REQUIRED WORK: In the data below, find the line containing "PARAMFORMAIS = TIPO DECVARIAVELID", then set down that line and every later line up to and including the line containing "EXPRORCOND = EXPRECOND EXPROR1", exactly.

DATA FOR THIS EXERCISE:
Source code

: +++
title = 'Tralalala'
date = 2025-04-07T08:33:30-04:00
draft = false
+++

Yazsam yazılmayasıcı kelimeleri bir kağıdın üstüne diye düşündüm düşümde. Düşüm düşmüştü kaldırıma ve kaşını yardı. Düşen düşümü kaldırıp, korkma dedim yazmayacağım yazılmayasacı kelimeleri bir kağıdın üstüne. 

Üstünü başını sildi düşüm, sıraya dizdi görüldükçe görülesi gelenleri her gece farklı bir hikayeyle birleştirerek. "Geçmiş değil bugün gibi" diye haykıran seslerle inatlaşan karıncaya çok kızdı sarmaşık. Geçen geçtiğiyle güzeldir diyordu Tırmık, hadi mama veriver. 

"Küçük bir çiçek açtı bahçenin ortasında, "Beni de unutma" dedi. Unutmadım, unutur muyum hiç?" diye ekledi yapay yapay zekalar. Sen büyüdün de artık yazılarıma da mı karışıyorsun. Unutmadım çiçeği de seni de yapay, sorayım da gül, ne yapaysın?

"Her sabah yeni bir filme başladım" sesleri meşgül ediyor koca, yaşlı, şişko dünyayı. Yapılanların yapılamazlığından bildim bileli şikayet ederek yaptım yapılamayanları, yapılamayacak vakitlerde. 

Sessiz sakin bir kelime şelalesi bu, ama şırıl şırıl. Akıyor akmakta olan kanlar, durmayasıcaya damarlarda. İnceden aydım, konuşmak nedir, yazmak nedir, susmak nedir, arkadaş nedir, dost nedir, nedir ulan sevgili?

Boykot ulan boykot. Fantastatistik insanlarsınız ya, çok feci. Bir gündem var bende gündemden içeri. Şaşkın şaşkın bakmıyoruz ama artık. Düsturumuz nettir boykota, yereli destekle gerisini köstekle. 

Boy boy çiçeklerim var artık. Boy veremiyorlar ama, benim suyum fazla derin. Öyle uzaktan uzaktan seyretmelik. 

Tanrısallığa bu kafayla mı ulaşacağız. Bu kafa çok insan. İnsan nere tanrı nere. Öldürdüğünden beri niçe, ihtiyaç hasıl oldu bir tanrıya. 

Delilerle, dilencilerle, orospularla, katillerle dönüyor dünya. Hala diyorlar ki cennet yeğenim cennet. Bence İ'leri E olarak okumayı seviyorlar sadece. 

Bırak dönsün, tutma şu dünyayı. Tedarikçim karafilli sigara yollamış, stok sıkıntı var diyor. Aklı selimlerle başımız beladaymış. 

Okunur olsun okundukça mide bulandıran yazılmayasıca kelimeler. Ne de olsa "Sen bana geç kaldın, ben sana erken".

...

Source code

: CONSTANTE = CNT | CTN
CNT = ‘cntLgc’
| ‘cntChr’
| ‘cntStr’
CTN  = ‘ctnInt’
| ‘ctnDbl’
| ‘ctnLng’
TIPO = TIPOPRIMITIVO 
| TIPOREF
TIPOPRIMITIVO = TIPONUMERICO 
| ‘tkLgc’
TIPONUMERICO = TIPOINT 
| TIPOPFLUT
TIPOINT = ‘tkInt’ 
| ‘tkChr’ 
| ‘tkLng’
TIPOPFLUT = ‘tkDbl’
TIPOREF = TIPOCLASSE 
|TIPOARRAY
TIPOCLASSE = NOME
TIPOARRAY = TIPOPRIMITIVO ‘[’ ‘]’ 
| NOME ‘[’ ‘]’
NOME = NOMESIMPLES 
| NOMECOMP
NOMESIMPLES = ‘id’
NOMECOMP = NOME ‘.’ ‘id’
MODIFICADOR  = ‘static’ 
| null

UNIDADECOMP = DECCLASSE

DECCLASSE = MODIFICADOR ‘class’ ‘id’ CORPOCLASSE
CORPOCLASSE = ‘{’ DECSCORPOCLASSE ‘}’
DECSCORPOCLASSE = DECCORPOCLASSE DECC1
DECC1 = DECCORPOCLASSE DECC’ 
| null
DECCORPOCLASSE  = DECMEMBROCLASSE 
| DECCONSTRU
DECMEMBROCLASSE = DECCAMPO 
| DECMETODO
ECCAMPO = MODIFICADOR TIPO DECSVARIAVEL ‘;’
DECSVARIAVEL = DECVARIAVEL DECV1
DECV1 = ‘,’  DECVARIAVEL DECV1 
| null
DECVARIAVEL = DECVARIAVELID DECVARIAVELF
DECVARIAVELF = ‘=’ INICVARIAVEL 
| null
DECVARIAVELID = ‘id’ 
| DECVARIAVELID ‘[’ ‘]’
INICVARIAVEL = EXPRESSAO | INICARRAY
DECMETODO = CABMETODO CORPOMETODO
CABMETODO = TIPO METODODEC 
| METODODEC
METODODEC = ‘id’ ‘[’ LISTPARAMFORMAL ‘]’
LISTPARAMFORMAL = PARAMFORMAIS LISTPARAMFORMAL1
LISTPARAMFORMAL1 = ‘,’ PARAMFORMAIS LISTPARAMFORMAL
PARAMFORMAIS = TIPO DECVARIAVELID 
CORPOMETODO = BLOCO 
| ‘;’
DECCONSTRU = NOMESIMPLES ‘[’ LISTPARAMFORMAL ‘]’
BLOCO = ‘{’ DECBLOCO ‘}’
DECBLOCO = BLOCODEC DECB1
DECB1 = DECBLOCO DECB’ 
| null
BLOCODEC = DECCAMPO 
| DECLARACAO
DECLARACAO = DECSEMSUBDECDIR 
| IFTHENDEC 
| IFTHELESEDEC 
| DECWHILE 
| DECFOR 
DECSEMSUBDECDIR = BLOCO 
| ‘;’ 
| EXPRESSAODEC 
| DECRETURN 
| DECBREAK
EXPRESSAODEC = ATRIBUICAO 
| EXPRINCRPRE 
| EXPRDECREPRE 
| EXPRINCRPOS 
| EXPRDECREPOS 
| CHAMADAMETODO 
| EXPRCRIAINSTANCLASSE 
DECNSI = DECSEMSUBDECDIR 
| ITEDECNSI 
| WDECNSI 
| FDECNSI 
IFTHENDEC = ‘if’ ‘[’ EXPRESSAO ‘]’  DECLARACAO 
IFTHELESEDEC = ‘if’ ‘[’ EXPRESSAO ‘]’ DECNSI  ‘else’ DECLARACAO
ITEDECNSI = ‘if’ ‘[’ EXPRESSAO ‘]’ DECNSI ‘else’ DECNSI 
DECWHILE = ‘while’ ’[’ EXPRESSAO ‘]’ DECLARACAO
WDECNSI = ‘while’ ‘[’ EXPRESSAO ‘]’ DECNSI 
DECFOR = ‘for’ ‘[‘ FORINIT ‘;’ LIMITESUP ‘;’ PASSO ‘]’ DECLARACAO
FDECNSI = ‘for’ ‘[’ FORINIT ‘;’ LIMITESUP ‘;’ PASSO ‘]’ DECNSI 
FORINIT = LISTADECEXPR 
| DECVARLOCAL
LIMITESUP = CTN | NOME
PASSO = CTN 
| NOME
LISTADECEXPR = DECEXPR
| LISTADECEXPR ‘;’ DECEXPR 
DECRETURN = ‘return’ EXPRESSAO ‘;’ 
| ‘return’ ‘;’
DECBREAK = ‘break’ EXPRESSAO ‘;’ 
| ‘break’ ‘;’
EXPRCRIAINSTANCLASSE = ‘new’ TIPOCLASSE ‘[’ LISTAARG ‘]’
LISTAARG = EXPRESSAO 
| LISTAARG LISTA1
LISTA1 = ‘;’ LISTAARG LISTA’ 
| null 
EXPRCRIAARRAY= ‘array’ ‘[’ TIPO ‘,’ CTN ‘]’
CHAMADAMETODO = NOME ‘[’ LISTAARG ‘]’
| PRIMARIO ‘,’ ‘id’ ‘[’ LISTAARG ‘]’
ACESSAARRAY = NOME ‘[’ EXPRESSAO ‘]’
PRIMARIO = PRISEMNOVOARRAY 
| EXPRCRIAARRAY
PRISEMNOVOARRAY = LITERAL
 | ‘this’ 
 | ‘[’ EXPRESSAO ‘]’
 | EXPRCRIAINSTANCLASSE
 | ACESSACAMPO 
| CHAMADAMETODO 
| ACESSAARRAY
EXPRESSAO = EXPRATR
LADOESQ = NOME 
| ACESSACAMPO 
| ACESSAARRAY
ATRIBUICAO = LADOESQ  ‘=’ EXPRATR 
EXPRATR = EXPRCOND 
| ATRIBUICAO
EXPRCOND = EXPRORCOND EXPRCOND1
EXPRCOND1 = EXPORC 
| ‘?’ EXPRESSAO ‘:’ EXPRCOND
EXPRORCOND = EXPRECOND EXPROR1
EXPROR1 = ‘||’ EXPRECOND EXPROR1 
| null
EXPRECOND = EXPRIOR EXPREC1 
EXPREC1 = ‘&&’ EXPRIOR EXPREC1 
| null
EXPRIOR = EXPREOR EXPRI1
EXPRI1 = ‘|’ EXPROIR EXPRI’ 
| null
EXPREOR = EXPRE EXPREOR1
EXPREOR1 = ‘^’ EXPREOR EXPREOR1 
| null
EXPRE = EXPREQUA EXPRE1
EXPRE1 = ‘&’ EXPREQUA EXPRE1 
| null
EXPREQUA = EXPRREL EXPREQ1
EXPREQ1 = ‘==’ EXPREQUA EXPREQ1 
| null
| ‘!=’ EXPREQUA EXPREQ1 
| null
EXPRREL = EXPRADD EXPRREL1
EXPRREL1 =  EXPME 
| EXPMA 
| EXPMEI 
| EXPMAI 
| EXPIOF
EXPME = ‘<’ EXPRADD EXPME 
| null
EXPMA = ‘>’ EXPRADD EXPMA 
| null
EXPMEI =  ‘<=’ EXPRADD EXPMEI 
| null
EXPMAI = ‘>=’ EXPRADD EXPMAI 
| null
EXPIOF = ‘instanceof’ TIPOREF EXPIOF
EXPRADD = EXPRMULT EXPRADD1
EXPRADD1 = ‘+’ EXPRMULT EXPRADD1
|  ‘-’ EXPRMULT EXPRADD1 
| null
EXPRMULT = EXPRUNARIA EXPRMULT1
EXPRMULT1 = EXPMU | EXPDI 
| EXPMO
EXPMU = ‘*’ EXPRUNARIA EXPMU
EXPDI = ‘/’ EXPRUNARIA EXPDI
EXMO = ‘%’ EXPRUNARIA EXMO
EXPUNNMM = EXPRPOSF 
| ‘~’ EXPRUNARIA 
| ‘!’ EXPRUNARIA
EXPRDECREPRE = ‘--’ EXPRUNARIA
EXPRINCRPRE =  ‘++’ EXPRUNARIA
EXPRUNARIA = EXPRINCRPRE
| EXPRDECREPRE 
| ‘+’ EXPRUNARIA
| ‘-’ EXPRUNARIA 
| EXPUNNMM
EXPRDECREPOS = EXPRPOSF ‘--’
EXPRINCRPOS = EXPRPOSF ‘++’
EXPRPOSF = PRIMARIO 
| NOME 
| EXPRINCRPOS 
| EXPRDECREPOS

...

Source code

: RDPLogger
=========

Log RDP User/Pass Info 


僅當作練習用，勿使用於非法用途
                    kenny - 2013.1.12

EXERCISE SOLUTION:
PARAMFORMAIS = TIPO DECVARIAVELID 
CORPOMETODO = BLOCO 
| ‘;’
DECCONSTRU = NOMESIMPLES ‘[’ LISTPARAMFORMAL ‘]’
BLOCO = ‘{’ DECBLOCO ‘}’
DECBLOCO = BLOCODEC DECB1
DECB1 = DECBLOCO DECB’ 
| null
BLOCODEC = DECCAMPO 
| DECLARACAO
DECLARACAO = DECSEMSUBDECDIR 
| IFTHENDEC 
| IFTHELESEDEC 
| DECWHILE 
| DECFOR 
DECSEMSUBDECDIR = BLOCO 
| ‘;’ 
| EXPRESSAODEC 
| DECRETURN 
| DECBREAK
EXPRESSAODEC = ATRIBUICAO 
| EXPRINCRPRE 
| EXPRDECREPRE 
| EXPRINCRPOS 
| EXPRDECREPOS 
| CHAMADAMETODO 
| EXPRCRIAINSTANCLASSE 
DECNSI = DECSEMSUBDECDIR 
| ITEDECNSI 
| WDECNSI 
| FDECNSI 
IFTHENDEC = ‘if’ ‘[’ EXPRESSAO ‘]’  DECLARACAO 
IFTHELESEDEC = ‘if’ ‘[’ EXPRESSAO ‘]’ DECNSI  ‘else’ DECLARACAO
ITEDECNSI = ‘if’ ‘[’ EXPRESSAO ‘]’ DECNSI ‘else’ DECNSI 
DECWHILE = ‘while’ ’[’ EXPRESSAO ‘]’ DECLARACAO
WDECNSI = ‘while’ ‘[’ EXPRESSAO ‘]’ DECNSI 
DECFOR = ‘for’ ‘[‘ FORINIT ‘;’ LIMITESUP ‘;’ PASSO ‘]’ DECLARACAO
FDECNSI = ‘for’ ‘[’ FORINIT ‘;’ LIMITESUP ‘;’ PASSO ‘]’ DECNSI 
FORINIT = LISTADECEXPR 
| DECVARLOCAL
LIMITESUP = CTN | NOME
PASSO = CTN 
| NOME
LISTADECEXPR = DECEXPR
| LISTADECEXPR ‘;’ DECEXPR 
DECRETURN = ‘return’ EXPRESSAO ‘;’ 
| ‘return’ ‘;’
DECBREAK = ‘break’ EXPRESSAO ‘;’ 
| ‘break’ ‘;’
EXPRCRIAINSTANCLASSE = ‘new’ TIPOCLASSE ‘[’ LISTAARG ‘]’
LISTAARG = EXPRESSAO 
| LISTAARG LISTA1
LISTA1 = ‘;’ LISTAARG LISTA’ 
| null 
EXPRCRIAARRAY= ‘array’ ‘[’ TIPO ‘,’ CTN ‘]’
CHAMADAMETODO = NOME ‘[’ LISTAARG ‘]’
| PRIMARIO ‘,’ ‘id’ ‘[’ LISTAARG ‘]’
ACESSAARRAY = NOME ‘[’ EXPRESSAO ‘]’
PRIMARIO = PRISEMNOVOARRAY 
| EXPRCRIAARRAY
PRISEMNOVOARRAY = LITERAL
 | ‘this’ 
 | ‘[’ EXPRESSAO ‘]’
 | EXPRCRIAINSTANCLASSE
 | ACESSACAMPO 
| CHAMADAMETODO 
| ACESSAARRAY
EXPRESSAO = EXPRATR
LADOESQ = NOME 
| ACESSACAMPO 
| ACESSAARRAY
ATRIBUICAO = LADOESQ  ‘=’ EXPRATR 
EXPRATR = EXPRCOND 
| ATRIBUICAO
EXPRCOND = EXPRORCOND EXPRCOND1
EXPRCOND1 = EXPORC 
| ‘?’ EXPRESSAO ‘:’ EXPRCOND
EXPRORCOND = EXPRECOND EXPROR1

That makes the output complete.